(Pictures paired with source code)

----

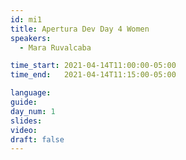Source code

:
 ```yaml
---
id: mi1
title: Apertura Dev Day 4 Women
speakers:
  - Mara Ruvalcaba

time_start: 2021-04-14T11:00:00-05:00
time_end:   2021-04-14T11:15:00-05:00

language: 
guide:
day_num: 1
slides: 
video: 
draft: false
---
```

----

Copy out each record word for word and omit any pictures.

--- Written reply ---
Source code

:
 ```yaml
---
id: mi1
title: Apertura Dev Day 4 Women
speakers:
  - Mara Ruvalcaba

time_start: 2021-04-14T11:00:00-05:00
time_end:   2021-04-14T11:15:00-05:00

language: 
guide:
day_num: 1
slides: 
video: 
draft: false
---
```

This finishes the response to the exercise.